Essoufflé, trempé de sueur, il gravit à petits pas, sans les voir, ces ruelles familières, sombres et fraîches, coupées de paliers et de perrons, qui montaient à l’assaut de la cité, entre d’anciennes maisons à échoppes de bois.
Il se trouva dans la rue Calvin, sans s’être aperçu du chemin. Elle suivait la ligne de faîte ; solennelle et triste, elle portait bien son nom. L’absence de boutiques, l’alignement des façades en pierre grise, sévères et dignes, les existences austères qu’on imaginait derrière ces hautes croisées, éveillaient l’idée d’un puritanisme cossu. Au fond de cette perspective chagrine, l’apparition ensoleillée de la place Saint-Pierre, avec son fronton, sa colonnade et ses vieux tilleuls, s’offrait comme une récompense.
IV
« Dimanche », songea Jacques, en voyant des femmes, des enfants, sur le parvis de la cathédrale. « Dimanche, et déjà le 28 juin… Pour peu que mon enquête en Autriche dure dix ou quinze jours… Et tout ce qui reste à faire avant le Congrès ! »
Comme tous ses camarades, en cet été de 1914, il attendait beaucoup des résolutions qu’allait prendre, sur les grands problèmes de l’Internationale, le Congrès socialiste qui devait se réunir à Vienne le 23 août.

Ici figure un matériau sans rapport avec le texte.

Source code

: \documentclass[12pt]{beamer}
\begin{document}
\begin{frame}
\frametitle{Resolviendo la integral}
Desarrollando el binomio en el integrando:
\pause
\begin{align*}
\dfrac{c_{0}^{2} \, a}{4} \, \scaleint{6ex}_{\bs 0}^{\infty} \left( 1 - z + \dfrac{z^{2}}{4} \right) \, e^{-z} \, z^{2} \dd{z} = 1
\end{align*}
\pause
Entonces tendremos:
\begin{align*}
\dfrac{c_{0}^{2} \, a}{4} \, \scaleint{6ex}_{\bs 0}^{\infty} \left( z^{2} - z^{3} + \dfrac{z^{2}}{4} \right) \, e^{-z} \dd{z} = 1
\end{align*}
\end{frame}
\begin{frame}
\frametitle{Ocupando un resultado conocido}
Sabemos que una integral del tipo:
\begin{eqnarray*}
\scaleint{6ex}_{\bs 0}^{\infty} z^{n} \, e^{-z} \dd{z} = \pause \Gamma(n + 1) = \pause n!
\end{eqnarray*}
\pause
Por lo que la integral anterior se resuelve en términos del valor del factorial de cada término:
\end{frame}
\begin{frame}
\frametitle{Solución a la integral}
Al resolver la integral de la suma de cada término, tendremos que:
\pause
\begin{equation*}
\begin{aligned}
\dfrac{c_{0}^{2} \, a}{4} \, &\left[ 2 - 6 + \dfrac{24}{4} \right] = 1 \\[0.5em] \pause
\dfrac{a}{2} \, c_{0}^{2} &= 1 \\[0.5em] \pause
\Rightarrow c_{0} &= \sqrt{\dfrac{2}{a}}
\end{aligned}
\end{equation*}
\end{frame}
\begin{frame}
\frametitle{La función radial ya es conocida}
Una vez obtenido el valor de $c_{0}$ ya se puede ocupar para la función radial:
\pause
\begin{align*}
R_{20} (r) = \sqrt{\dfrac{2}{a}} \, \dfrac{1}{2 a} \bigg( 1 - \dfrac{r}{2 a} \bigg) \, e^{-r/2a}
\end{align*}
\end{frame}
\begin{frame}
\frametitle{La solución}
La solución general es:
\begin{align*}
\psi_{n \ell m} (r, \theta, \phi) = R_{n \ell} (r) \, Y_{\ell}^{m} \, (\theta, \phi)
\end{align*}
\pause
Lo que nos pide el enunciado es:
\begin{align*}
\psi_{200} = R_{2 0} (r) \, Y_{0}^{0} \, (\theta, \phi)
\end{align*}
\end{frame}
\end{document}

Il envisageait sans déplaisir la mission que le Pilote venait de lui confier. Il aimait l’activité : c’était une façon de pouvoir s’aimer lui-même sans remords. Et puis, il n’était pas fâché de s’éloigner pendant quelques jours ; d’échapper à ces interminables réunions, à ces débats en champ clos.
Lorsqu’il était à Genève, il ne pouvait s’empêcher de venir, tous les jours, ou presque, finir sa journée au Local. Certains soirs, il ne faisait qu’entrer, serrer quelques mains, et sortir. D’autres jours, après avoir erré de groupe en groupe, il se retirait avec Meynestrel dans la pièce du fond ; c’était ses meilleurs jours. (Précieux instants d’intimité, qui lui faisaient bien des envieux : car ceux qui avaient derrière eux des années de vie militante, ceux qui avaient « fait de l’action révolutionnaire », comprenaient mal que le Pilote pût préférer la compagnie de Jacques à la leur.) Le plus souvent, il s’attardait au milieu de ses camarades. Silencieux, un peu distant, il demeurait, en général, hors de la discussion. Quand il y prenait part, il y montrait une largeur de vues, un désir de compréhension, de conciliation, une qualité d’esprit, qui donnaient aussitôt à l’entretien un tour inhabituel.
Il retrouvait, dans cette petite assemblée cosmopolite, comme dans tous les groupements analogues, les deux types de révolutionnaires : les apôtres et les techniciens.